ABOUT THIS TASK — Which of the lines below mention the word "曲高和众"? Pull each one out.
★ ★ ★ ★ ★ ★ ★
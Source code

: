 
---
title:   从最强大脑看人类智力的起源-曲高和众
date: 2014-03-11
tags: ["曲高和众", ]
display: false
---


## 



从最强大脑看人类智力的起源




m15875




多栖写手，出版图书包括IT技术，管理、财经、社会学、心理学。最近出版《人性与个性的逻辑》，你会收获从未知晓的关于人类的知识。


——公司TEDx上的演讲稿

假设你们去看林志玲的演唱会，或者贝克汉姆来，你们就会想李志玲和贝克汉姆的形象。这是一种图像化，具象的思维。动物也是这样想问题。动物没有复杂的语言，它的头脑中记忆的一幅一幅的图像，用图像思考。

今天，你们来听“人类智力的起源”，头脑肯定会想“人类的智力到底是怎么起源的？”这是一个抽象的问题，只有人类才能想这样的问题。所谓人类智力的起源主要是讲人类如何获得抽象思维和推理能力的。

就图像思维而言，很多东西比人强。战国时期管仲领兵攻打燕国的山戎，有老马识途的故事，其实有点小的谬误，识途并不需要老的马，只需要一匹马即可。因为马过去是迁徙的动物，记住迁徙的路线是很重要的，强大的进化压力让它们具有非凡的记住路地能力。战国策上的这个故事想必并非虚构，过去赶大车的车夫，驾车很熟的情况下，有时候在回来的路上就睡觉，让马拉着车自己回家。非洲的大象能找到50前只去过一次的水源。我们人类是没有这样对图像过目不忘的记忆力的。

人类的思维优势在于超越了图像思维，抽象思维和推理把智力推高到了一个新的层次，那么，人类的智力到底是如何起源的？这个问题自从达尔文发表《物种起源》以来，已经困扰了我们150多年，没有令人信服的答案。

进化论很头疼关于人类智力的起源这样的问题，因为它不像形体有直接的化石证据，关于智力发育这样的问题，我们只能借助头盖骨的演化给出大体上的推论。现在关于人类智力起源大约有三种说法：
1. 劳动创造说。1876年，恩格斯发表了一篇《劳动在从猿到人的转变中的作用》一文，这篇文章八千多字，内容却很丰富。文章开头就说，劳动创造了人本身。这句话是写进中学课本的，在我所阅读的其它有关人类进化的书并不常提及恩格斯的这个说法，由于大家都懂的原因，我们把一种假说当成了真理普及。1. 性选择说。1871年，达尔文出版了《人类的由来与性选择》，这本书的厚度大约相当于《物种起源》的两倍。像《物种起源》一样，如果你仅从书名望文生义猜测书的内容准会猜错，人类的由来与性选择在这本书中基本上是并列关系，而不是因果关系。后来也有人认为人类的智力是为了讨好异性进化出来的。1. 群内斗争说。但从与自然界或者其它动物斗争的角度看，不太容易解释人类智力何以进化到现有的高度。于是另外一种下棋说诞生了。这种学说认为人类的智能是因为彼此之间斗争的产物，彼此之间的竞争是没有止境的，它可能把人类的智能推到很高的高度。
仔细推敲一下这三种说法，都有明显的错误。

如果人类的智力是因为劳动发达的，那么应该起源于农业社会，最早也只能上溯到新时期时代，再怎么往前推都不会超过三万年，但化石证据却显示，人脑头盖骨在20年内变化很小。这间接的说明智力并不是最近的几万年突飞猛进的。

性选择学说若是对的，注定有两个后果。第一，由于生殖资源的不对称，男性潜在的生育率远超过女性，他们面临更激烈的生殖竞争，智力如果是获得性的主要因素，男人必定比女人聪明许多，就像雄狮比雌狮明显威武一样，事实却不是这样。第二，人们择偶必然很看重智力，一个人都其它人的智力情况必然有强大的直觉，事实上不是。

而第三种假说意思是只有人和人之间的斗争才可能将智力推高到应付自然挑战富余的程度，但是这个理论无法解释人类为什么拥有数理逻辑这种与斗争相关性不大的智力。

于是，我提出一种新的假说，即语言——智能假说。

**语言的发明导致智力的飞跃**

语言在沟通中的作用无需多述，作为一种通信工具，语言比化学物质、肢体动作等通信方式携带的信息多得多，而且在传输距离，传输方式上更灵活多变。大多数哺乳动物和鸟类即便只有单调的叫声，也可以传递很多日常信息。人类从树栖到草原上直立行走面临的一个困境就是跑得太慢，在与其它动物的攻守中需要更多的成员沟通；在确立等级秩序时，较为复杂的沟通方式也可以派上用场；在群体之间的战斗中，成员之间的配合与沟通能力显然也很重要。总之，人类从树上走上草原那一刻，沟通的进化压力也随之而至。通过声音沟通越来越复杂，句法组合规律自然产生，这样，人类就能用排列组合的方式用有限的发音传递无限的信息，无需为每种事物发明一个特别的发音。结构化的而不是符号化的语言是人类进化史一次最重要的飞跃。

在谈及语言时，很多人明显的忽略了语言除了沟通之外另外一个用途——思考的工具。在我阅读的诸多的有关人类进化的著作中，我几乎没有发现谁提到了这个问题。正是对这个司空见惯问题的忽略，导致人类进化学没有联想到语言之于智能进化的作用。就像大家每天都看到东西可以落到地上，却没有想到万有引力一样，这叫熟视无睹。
★ ★ ★ ★ ★ ★ ★
TASK OUTPUT —
title:   从最强大脑看人类智力的起源-曲高和众
tags: ["曲高和众", ]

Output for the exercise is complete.